Line by line, restate the material exactly.

── Extracted information

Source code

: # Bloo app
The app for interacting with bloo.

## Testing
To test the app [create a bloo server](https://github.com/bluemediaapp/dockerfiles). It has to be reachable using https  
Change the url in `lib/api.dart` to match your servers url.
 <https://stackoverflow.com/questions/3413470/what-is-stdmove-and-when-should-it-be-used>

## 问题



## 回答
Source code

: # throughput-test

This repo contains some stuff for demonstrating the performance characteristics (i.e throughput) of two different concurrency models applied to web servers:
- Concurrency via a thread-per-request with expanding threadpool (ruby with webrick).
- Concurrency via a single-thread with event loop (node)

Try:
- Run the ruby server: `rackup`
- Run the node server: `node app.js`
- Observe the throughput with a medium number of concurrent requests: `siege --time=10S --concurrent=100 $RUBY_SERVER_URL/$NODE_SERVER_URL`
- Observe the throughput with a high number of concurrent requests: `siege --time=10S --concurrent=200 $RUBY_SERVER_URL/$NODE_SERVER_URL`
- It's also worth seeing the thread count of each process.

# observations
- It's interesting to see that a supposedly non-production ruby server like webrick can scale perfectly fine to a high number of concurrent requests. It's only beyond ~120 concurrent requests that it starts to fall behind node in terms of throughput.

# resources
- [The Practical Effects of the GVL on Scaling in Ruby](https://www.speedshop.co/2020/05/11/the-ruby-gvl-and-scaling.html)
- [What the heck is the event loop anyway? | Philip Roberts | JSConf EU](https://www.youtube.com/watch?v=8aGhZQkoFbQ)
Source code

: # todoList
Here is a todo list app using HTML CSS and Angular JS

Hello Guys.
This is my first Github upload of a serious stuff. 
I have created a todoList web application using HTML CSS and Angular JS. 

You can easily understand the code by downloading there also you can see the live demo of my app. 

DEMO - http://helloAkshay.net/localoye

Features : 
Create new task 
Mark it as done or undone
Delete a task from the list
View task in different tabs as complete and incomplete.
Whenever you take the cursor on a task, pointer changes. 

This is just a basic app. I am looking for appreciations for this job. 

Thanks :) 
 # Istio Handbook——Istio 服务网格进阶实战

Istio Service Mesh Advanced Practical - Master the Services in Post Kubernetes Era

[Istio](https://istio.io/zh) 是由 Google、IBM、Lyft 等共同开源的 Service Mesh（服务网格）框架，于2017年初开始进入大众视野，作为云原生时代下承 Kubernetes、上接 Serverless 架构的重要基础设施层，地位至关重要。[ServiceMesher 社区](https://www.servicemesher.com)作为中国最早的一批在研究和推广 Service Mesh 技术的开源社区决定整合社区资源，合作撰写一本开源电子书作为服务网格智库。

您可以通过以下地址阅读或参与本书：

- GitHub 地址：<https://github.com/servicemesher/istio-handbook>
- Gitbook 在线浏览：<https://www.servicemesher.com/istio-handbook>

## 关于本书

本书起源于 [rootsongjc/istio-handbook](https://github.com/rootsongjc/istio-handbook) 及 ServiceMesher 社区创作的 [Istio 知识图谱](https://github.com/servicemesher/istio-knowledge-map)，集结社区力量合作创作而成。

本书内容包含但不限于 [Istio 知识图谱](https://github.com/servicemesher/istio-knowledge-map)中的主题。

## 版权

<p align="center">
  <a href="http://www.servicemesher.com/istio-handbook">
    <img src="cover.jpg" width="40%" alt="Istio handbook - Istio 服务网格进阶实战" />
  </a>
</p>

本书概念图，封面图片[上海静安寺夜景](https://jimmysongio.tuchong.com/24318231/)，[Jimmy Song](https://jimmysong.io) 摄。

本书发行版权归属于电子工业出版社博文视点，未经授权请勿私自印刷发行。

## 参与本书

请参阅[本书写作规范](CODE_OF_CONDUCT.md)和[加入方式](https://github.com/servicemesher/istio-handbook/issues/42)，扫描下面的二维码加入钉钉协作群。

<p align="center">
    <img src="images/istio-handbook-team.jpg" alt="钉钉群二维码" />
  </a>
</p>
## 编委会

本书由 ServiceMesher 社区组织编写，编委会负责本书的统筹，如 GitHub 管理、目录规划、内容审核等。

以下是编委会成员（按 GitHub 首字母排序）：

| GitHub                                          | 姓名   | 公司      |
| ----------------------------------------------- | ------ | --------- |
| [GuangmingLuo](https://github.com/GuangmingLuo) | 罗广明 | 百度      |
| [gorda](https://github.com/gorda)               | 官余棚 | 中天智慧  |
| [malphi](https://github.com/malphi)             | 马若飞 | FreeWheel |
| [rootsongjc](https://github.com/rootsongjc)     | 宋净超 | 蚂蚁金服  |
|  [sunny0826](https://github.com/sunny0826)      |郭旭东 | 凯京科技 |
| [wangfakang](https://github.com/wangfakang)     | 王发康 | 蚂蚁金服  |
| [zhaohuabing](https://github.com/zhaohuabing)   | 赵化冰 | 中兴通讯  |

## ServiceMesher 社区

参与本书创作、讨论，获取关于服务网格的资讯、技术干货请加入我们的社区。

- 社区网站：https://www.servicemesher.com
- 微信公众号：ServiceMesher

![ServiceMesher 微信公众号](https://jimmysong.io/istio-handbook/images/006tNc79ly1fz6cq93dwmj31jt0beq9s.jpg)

────

Task output =>
Source code

: # Bloo app
The app for interacting with bloo.

## Testing
To test the app [create a bloo server](https://github.com/bluemediaapp/dockerfiles). It has to be reachable using https  
Change the url in `lib/api.dart` to match your servers url.
 <https://stackoverflow.com/questions/3413470/what-is-stdmove-and-when-should-it-be-used>

## 问题



## 回答
Source code

: # throughput-test

This repo contains some stuff for demonstrating the performance characteristics (i.e throughput) of two different concurrency models applied to web servers:
- Concurrency via a thread-per-request with expanding threadpool (ruby with webrick).
- Concurrency via a single-thread with event loop (node)

Try:
- Run the ruby server: `rackup`
- Run the node server: `node app.js`
- Observe the throughput with a medium number of concurrent requests: `siege --time=10S --concurrent=100 $RUBY_SERVER_URL/$NODE_SERVER_URL`
- Observe the throughput with a high number of concurrent requests: `siege --time=10S --concurrent=200 $RUBY_SERVER_URL/$NODE_SERVER_URL`
- It's also worth seeing the thread count of each process.

# observations
- It's interesting to see that a supposedly non-production ruby server like webrick can scale perfectly fine to a high number of concurrent requests. It's only beyond ~120 concurrent requests that it starts to fall behind node in terms of throughput.

# resources
- [The Practical Effects of the GVL on Scaling in Ruby](https://www.speedshop.co/2020/05/11/the-ruby-gvl-and-scaling.html)
- [What the heck is the event loop anyway? | Philip Roberts | JSConf EU](https://www.youtube.com/watch?v=8aGhZQkoFbQ)
Source code

: # todoList
Here is a todo list app using HTML CSS and Angular JS

Hello Guys.
This is my first Github upload of a serious stuff. 
I have created a todoList web application using HTML CSS and Angular JS. 

You can easily understand the code by downloading there also you can see the live demo of my app. 

DEMO - http://helloAkshay.net/localoye

Features : 
Create new task 
Mark it as done or undone
Delete a task from the list
View task in different tabs as complete and incomplete.
Whenever you take the cursor on a task, pointer changes. 

This is just a basic app. I am looking for appreciations for this job. 

Thanks :) 
 # Istio Handbook——Istio 服务网格进阶实战

Istio Service Mesh Advanced Practical - Master the Services in Post Kubernetes Era

[Istio](https://istio.io/zh) 是由 Google、IBM、Lyft 等共同开源的 Service Mesh（服务网格）框架，于2017年初开始进入大众视野，作为云原生时代下承 Kubernetes、上接 Serverless 架构的重要基础设施层，地位至关重要。[ServiceMesher 社区](https://www.servicemesher.com)作为中国最早的一批在研究和推广 Service Mesh 技术的开源社区决定整合社区资源，合作撰写一本开源电子书作为服务网格智库。

您可以通过以下地址阅读或参与本书：

- GitHub 地址：<https://github.com/servicemesher/istio-handbook>
- Gitbook 在线浏览：<https://www.servicemesher.com/istio-handbook>

## 关于本书

本书起源于 [rootsongjc/istio-handbook](https://github.com/rootsongjc/istio-handbook) 及 ServiceMesher 社区创作的 [Istio 知识图谱](https://github.com/servicemesher/istio-knowledge-map)，集结社区力量合作创作而成。

本书内容包含但不限于 [Istio 知识图谱](https://github.com/servicemesher/istio-knowledge-map)中的主题。

## 版权

<p align="center">
  <a href="http://www.servicemesher.com/istio-handbook">
    <img src="cover.jpg" width="40%" alt="Istio handbook - Istio 服务网格进阶实战" />
  </a>
</p>

本书概念图，封面图片[上海静安寺夜景](https://jimmysongio.tuchong.com/24318231/)，[Jimmy Song](https://jimmysong.io) 摄。

本书发行版权归属于电子工业出版社博文视点，未经授权请勿私自印刷发行。

## 参与本书

请参阅[本书写作规范](CODE_OF_CONDUCT.md)和[加入方式](https://github.com/servicemesher/istio-handbook/issues/42)，扫描下面的二维码加入钉钉协作群。

<p align="center">
    <img src="images/istio-handbook-team.jpg" alt="钉钉群二维码" />
  </a>
</p>
## 编委会

本书由 ServiceMesher 社区组织编写，编委会负责本书的统筹，如 GitHub 管理、目录规划、内容审核等。

以下是编委会成员（按 GitHub 首字母排序）：

| GitHub                                          | 姓名   | 公司      |
| ----------------------------------------------- | ------ | --------- |
| [GuangmingLuo](https://github.com/GuangmingLuo) | 罗广明 | 百度      |
| [gorda](https://github.com/gorda)               | 官余棚 | 中天智慧  |
| [malphi](https://github.com/malphi)             | 马若飞 | FreeWheel |
| [rootsongjc](https://github.com/rootsongjc)     | 宋净超 | 蚂蚁金服  |
|  [sunny0826](https://github.com/sunny0826)      |郭旭东 | 凯京科技 |
| [wangfakang](https://github.com/wangfakang)     | 王发康 | 蚂蚁金服  |
| [zhaohuabing](https://github.com/zhaohuabing)   | 赵化冰 | 中兴通讯  |

## ServiceMesher 社区

参与本书创作、讨论，获取关于服务网格的资讯、技术干货请加入我们的社区。

- 社区网站：https://www.servicemesher.com
- 微信公众号：ServiceMesher

![ServiceMesher 微信公众号](https://jimmysong.io/istio-handbook/images/006tNc79ly1fz6cq93dwmj31jt0beq9s.jpg)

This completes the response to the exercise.